'''
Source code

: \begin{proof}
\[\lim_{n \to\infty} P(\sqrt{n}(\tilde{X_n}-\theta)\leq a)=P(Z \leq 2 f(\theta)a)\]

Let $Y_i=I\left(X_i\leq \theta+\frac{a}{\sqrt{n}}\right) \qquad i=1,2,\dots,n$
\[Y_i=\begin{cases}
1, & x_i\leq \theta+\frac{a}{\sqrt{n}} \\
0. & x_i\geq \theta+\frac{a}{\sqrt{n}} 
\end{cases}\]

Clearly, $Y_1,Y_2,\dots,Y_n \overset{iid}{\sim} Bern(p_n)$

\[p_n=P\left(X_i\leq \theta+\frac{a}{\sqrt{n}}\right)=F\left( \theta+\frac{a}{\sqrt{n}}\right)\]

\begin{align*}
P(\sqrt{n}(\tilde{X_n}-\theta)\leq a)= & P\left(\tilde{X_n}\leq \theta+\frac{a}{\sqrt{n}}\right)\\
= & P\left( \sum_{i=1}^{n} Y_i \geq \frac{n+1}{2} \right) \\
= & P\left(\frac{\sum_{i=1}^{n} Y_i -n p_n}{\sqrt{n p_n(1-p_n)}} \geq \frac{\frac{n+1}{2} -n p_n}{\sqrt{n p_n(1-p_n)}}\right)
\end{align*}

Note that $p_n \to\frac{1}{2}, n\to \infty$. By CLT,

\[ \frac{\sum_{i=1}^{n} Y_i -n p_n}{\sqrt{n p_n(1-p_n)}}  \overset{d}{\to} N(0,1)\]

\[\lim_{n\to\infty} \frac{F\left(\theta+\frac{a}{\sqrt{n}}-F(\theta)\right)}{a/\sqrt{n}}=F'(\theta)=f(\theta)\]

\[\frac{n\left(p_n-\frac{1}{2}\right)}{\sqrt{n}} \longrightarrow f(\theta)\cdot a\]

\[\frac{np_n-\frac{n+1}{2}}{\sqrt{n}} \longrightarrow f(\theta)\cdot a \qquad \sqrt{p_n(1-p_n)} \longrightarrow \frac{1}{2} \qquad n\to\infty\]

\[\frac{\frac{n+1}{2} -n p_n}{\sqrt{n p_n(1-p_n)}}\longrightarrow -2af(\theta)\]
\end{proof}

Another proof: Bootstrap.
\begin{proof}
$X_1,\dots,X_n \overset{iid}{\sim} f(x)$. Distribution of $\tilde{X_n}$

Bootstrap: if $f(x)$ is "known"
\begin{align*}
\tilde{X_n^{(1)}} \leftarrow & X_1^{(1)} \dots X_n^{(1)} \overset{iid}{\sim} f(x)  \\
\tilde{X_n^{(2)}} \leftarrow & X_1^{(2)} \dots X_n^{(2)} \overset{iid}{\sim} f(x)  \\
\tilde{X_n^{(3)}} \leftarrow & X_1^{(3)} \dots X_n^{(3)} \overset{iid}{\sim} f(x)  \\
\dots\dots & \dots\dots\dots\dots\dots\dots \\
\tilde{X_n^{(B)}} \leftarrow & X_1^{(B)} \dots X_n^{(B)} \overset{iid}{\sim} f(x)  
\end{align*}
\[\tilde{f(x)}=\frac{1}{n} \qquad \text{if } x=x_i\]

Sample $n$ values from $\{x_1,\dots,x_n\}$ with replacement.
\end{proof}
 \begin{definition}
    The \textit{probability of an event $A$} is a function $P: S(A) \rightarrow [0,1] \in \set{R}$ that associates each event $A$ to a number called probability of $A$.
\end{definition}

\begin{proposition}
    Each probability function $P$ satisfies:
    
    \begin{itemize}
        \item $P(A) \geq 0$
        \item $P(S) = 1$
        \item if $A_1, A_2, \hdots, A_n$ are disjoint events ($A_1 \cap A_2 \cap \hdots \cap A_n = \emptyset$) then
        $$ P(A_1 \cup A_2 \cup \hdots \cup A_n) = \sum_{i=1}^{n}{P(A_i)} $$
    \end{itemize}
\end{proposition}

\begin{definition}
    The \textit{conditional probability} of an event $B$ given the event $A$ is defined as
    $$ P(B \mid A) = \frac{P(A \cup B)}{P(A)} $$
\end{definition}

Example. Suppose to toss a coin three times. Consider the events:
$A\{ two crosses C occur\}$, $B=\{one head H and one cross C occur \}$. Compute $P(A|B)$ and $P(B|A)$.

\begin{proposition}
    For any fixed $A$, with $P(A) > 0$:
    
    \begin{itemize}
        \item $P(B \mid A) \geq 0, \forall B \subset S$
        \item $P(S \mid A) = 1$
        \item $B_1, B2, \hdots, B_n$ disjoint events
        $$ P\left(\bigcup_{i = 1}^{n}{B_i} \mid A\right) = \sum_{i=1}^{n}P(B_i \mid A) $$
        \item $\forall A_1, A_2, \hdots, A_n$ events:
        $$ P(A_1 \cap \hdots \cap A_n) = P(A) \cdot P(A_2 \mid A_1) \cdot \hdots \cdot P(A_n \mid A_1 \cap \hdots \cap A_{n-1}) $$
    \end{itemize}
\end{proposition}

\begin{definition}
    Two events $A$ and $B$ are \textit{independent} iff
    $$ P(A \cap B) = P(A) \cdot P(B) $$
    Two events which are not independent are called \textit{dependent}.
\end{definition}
'''
■ What to work on ■
Every record in the material above should be set down exactly.

■ Expected output ■
Source code

: \begin{proof}
\[\lim_{n \to\infty} P(\sqrt{n}(\tilde{X_n}-\theta)\leq a)=P(Z \leq 2 f(\theta)a)\]

Let $Y_i=I\left(X_i\leq \theta+\frac{a}{\sqrt{n}}\right) \qquad i=1,2,\dots,n$
\[Y_i=\begin{cases}
1, & x_i\leq \theta+\frac{a}{\sqrt{n}} \\
0. & x_i\geq \theta+\frac{a}{\sqrt{n}} 
\end{cases}\]

Clearly, $Y_1,Y_2,\dots,Y_n \overset{iid}{\sim} Bern(p_n)$

\[p_n=P\left(X_i\leq \theta+\frac{a}{\sqrt{n}}\right)=F\left( \theta+\frac{a}{\sqrt{n}}\right)\]

\begin{align*}
P(\sqrt{n}(\tilde{X_n}-\theta)\leq a)= & P\left(\tilde{X_n}\leq \theta+\frac{a}{\sqrt{n}}\right)\\
= & P\left( \sum_{i=1}^{n} Y_i \geq \frac{n+1}{2} \right) \\
= & P\left(\frac{\sum_{i=1}^{n} Y_i -n p_n}{\sqrt{n p_n(1-p_n)}} \geq \frac{\frac{n+1}{2} -n p_n}{\sqrt{n p_n(1-p_n)}}\right)
\end{align*}

Note that $p_n \to\frac{1}{2}, n\to \infty$. By CLT,

\[ \frac{\sum_{i=1}^{n} Y_i -n p_n}{\sqrt{n p_n(1-p_n)}}  \overset{d}{\to} N(0,1)\]

\[\lim_{n\to\infty} \frac{F\left(\theta+\frac{a}{\sqrt{n}}-F(\theta)\right)}{a/\sqrt{n}}=F'(\theta)=f(\theta)\]

\[\frac{n\left(p_n-\frac{1}{2}\right)}{\sqrt{n}} \longrightarrow f(\theta)\cdot a\]

\[\frac{np_n-\frac{n+1}{2}}{\sqrt{n}} \longrightarrow f(\theta)\cdot a \qquad \sqrt{p_n(1-p_n)} \longrightarrow \frac{1}{2} \qquad n\to\infty\]

\[\frac{\frac{n+1}{2} -n p_n}{\sqrt{n p_n(1-p_n)}}\longrightarrow -2af(\theta)\]
\end{proof}

Another proof: Bootstrap.
\begin{proof}
$X_1,\dots,X_n \overset{iid}{\sim} f(x)$. Distribution of $\tilde{X_n}$

Bootstrap: if $f(x)$ is "known"
\begin{align*}
\tilde{X_n^{(1)}} \leftarrow & X_1^{(1)} \dots X_n^{(1)} \overset{iid}{\sim} f(x)  \\
\tilde{X_n^{(2)}} \leftarrow & X_1^{(2)} \dots X_n^{(2)} \overset{iid}{\sim} f(x)  \\
\tilde{X_n^{(3)}} \leftarrow & X_1^{(3)} \dots X_n^{(3)} \overset{iid}{\sim} f(x)  \\
\dots\dots & \dots\dots\dots\dots\dots\dots \\
\tilde{X_n^{(B)}} \leftarrow & X_1^{(B)} \dots X_n^{(B)} \overset{iid}{\sim} f(x)  
\end{align*}
\[\tilde{f(x)}=\frac{1}{n} \qquad \text{if } x=x_i\]

Sample $n$ values from $\{x_1,\dots,x_n\}$ with replacement.
\end{proof}
 \begin{definition}
    The \textit{probability of an event $A$} is a function $P: S(A) \rightarrow [0,1] \in \set{R}$ that associates each event $A$ to a number called probability of $A$.
\end{definition}

\begin{proposition}
    Each probability function $P$ satisfies:
    
    \begin{itemize}
        \item $P(A) \geq 0$
        \item $P(S) = 1$
        \item if $A_1, A_2, \hdots, A_n$ are disjoint events ($A_1 \cap A_2 \cap \hdots \cap A_n = \emptyset$) then
        $$ P(A_1 \cup A_2 \cup \hdots \cup A_n) = \sum_{i=1}^{n}{P(A_i)} $$
    \end{itemize}
\end{proposition}

\begin{definition}
    The \textit{conditional probability} of an event $B$ given the event $A$ is defined as
    $$ P(B \mid A) = \frac{P(A \cup B)}{P(A)} $$
\end{definition}

Example. Suppose to toss a coin three times. Consider the events:
$A\{ two crosses C occur\}$, $B=\{one head H and one cross C occur \}$. Compute $P(A|B)$ and $P(B|A)$.

\begin{proposition}
    For any fixed $A$, with $P(A) > 0$:
    
    \begin{itemize}
        \item $P(B \mid A) \geq 0, \forall B \subset S$
        \item $P(S \mid A) = 1$
        \item $B_1, B2, \hdots, B_n$ disjoint events
        $$ P\left(\bigcup_{i = 1}^{n}{B_i} \mid A\right) = \sum_{i=1}^{n}P(B_i \mid A) $$
        \item $\forall A_1, A_2, \hdots, A_n$ events:
        $$ P(A_1 \cap \hdots \cap A_n) = P(A) \cdot P(A_2 \mid A_1) \cdot \hdots \cdot P(A_n \mid A_1 \cap \hdots \cap A_{n-1}) $$
    \end{itemize}
\end{proposition}

\begin{definition}
    Two events $A$ and $B$ are \textit{independent} iff
    $$ P(A \cap B) = P(A) \cdot P(B) $$
    Two events which are not independent are called \textit{dependent}.
\end{definition}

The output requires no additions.